According to Klein, the trial court should have granted her motion to suppress because Agent Broom exceeded the scope of the traffic stop. Klein does not dispute the legality of the initial traffic stop. However, she contends that Agent Broom exceeded the scope of the initial detention by delaying issuance of the citation as a pretext for further questioning and investigation of possible possession of narcotics. Klein complains that Bilbie's statement about drugs being contained in her purse is the fruit of Agent Broom's unlawful detention, questioning, and pat-down of Bilbie.

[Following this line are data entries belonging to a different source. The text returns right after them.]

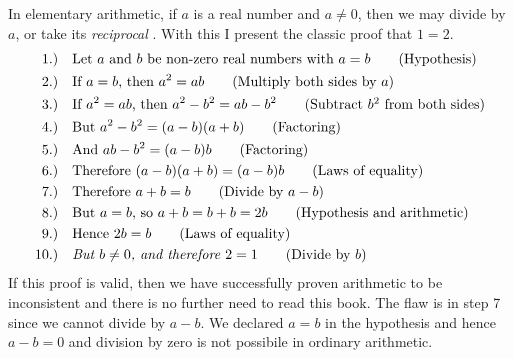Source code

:         \begin{example}
            In elementary arithmetic, if $a$ is a real number and $a\ne{0}$,
            then we may divide by $a$, or take its \textit{reciprocal}%
            . With this I present the classic proof that
            $1=2$.
            \begin{align}
                1.)\quad&
                \text{Let $a$ and $b$ be non-zero real numbers with $a=b$}
                \tag{Hypothesis}\\
                2.)\quad
                &\text{If $a=b$, then $a^{2}=ab$}
                \tag{Multiply both sides by $a$}\\
                3.)\quad
                &\text{If $a^{2}=ab$, then $a^{2}-b^{2}=ab-b^{2}$}
                \tag{Subtract $b^{2}$ from both sides}\\
                4.)\quad
                &\text{But $a^{2}-b^{2}=(a-b)(a+b)$}
                \tag{Factoring}\\
                5.)\quad
                &\text{And $ab-b^{2}=(a-b)b$}
                \tag{Factoring}\\
                6.)\quad
                &\text{Therefore $(a-b)(a+b)=(a-b)b$}
                \tag{Laws of equality}\\
                7.)\quad
                &\text{Therefore $a+b=b$}
                \tag{Divide by $a-b$}\\
                8.)\quad
                &\text{But $a=b$, so $a+b=b+b=2b$}
                \tag{Hypothesis and arithmetic}\\
                9.)\quad
                &\text{Hence $2b=b$}
                \tag{Laws of equality}\\
                10.)\quad
                &\textit{But $b\ne{0}$, and therefore $2=1$}
                \tag{Divide by $b$}
            \end{align}
            If this proof is valid, then we have successfully proven arithmetic
            to be inconsistent and there is no further need to read this book.
            The flaw is in step 7 since we cannot divide by $a-b$. We declared
            $a=b$ in the hypothesis and hence $a-b=0$ and division by zero is
            not possibile in ordinary arithmetic.
        \end{example}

The Fourth Amendment provides protection for individuals from unreasonable search and seizure. Traffic stops are considered seizures within the meaning of the Fourth Amendment. U.S. v. Valadez, 267 F.3d 395, 397 (5th Cir. 2001); State v. Kothe, 123 S.W.3d 444, 447 (Tex. App.--San Antonio 2003, pet. granted). Therefore, we analyze the legality of traffic stops for Fourth Amendment purposes under the standard articulated in Terry v. Ohio, 392 U.S. 1 (1968). Valadez, 267 F.3d at 397-98; Kothe, 123 S.W.3d at 447. This standard is a two-tiered reasonable suspicion inquiry: 1) whether the officer's action was justified at its inception, and 2) whether the search or seizure was reasonably related in scope to the circumstances that justified the stop in the first place. Valadez, 267 F.3d at 398; Kothe, 123 S.W.3d at 447.

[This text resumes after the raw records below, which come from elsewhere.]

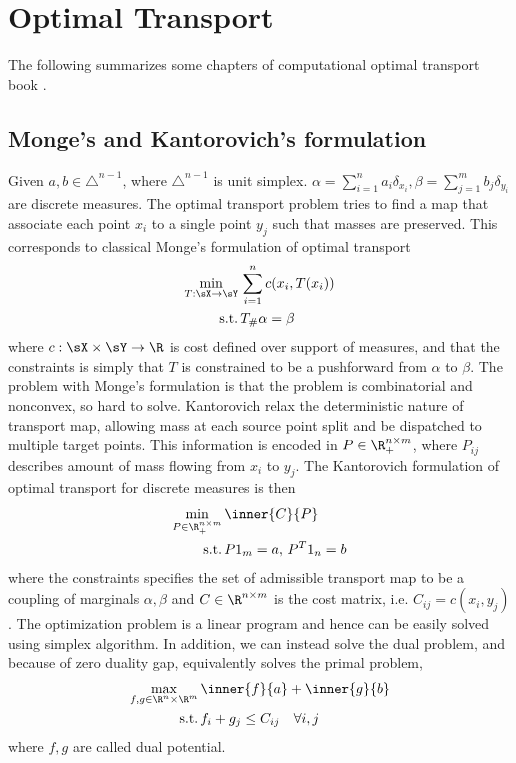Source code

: \documentclass[11pt]{article}
\begin{document}
\section{Optimal Transport}

The following summarizes some chapters of computational optimal transport book \cite{peyreComputationalOptimalTransport2020}.

\subsection{Monge's and Kantorovich's formulation}

Given $a,b \in \triangle^{n-1}$, where $\triangle^{n-1}$ is unit simplex. $\alpha = \sum_{i=1}^n a_i \delta_{x_i}, \beta = \sum_{j=1}^m b_j \delta_{y_i}$ are discrete measures. The optimal transport problem tries to find a map that associate each point $x_i$ to a single point $y_j$ such that masses are preserved. This corresponds to classical Monge's formulation of optimal transport
\begin{align}
    \min_{T:\sX\to\sY}\,
        &\sum_{i=1}^n c(x_i, T(x_i)) \\
    \text{s.t.}\,
        &T_{\#}\alpha = \beta
\end{align}
where $c:\sX\times\sY \to\R$ is cost defined over support of measures, and that the constraints is simply that $T$ is constrained to be a pushforward from $\alpha$ to $\beta$. The problem with Monge's formulation is that the problem is combinatorial and nonconvex, so hard to solve. Kantorovich relax the deterministic nature of transport map, allowing mass at each source point split and be dispatched to multiple target points. This information is encoded in $P\in\R^{n\times m}_+$, where $P_{ij}$ describes amount of mass flowing from $x_i$ to $y_j$. The Kantorovich formulation of optimal transport for discrete measures is then
\begin{align}
    \min_{P\in\R^{n\times m}_+}\,
        &\inner{C}{P} \\
    \text{s.t.}\,
        &P1_m = a,\, P^T1_n = b
\end{align}
where the constraints specifies the set of admissible transport map to be a coupling of marginals $\alpha,\beta$ and $C\in\R^{n\times m}$ is the cost matrix, i.e. $C_{ij} = c(x_i,y_j)$. The optimization problem is a linear program and hence can be easily solved using simplex algorithm. In addition, we can instead solve the dual problem, and because of zero duality gap, equivalently solves the primal problem,
\begin{align}
    \max_{f,g\in\R^n\times\R^m}\,
        &\inner{f}{a} + \inner{g}{b} \\
    \text{s.t.}\,
        &f_i+g_j \leq C_{ij} \quad \forall i,j
\end{align}
where $f,g$ are called dual potential.
\end{document}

Because Klein does not dispute the legality of the initial traffic stop, we turn to the second prong of Terry, the scope of the stop. An investigative detention must be temporary and last no longer than is necessary to effectuate the purpose of the stop. Florida v. Royer, 460 U.S. 491, 500 (1983); Kothe, 123 S.W.3d at 447. Once the reason for the stop has been satisfied, the stop may not be used as a "fishing expedition for unrelated criminal activity." Ohio v. Robinette, 519 U.S. 33, 41 (1996) (Ginsberg, J., concurring); see also Kothe, 123 S.W.3d at 447 (quoting Robinette). In other words, once an officer's suspicions have been dispelled, the detention must end unless there is additional, articulable, reasonable suspicion. Valadez, 267 F.3d at 397; Kothe, 123 S.W.3d at 447. Thus, in Kothe, we held that the police officer exceeded the scope of a traffic stop when there was an estimated ten to twelve minute delay between the time the officer determined the defendant was not intoxicated to the time when the officer questioned the defendant about a stolen bag of coins. Kothe, 123 S.W.3d at 447-48.
Here, however, the record does not indicate a significant delay.